Entries supplied Start Marker
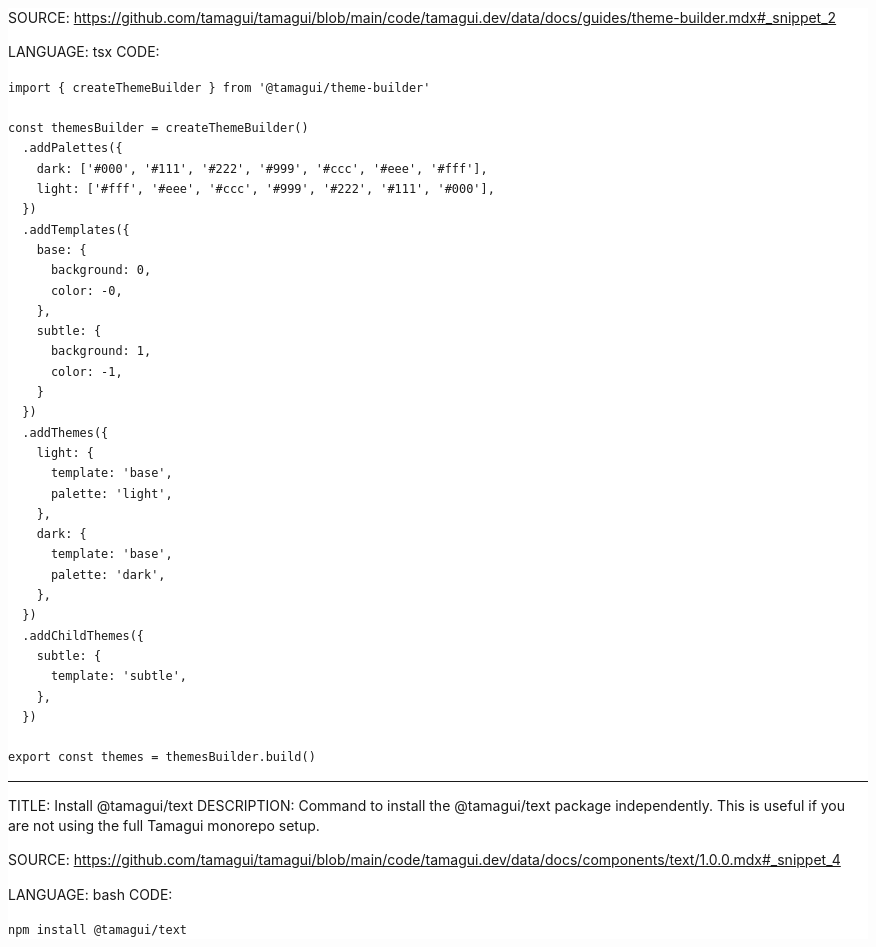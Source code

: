 SOURCE: https://github.com/tamagui/tamagui/blob/main/code/tamagui.dev/data/docs/guides/theme-builder.mdx#_snippet_2

LANGUAGE: tsx
CODE:
```
import { createThemeBuilder } from '@tamagui/theme-builder'

const themesBuilder = createThemeBuilder()
  .addPalettes({
    dark: ['#000', '#111', '#222', '#999', '#ccc', '#eee', '#fff'],
    light: ['#fff', '#eee', '#ccc', '#999', '#222', '#111', '#000'],
  })
  .addTemplates({
    base: {
      background: 0,
      color: -0,
    },
    subtle: {
      background: 1,
      color: -1,
    }
  })
  .addThemes({
    light: {
      template: 'base',
      palette: 'light',
    },
    dark: {
      template: 'base',
      palette: 'dark',
    },
  })
  .addChildThemes({
    subtle: {
      template: 'subtle',
    },
  })

export const themes = themesBuilder.build()
```

----------------------------------------

TITLE: Install @tamagui/text
DESCRIPTION: Command to install the @tamagui/text package independently. This is useful if you are not using the full Tamagui monorepo setup.

SOURCE: https://github.com/tamagui/tamagui/blob/main/code/tamagui.dev/data/docs/components/text/1.0.0.mdx#_snippet_4

LANGUAGE: bash
CODE:
```
npm install @tamagui/text
```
Entries supplied End Marker
Exercise details: The word "docs" may appear in several lines of the data; copy every line where it does.

Expected answer:
: SOURCE: https://github.com/tamagui/tamagui/blob/main/code/tamagui.dev/data/docs/guides/theme-builder.mdx#_snippet_2
SOURCE: https://github.com/tamagui/tamagui/blob/main/code/tamagui.dev/data/docs/components/text/1.0.0.mdx#_snippet_4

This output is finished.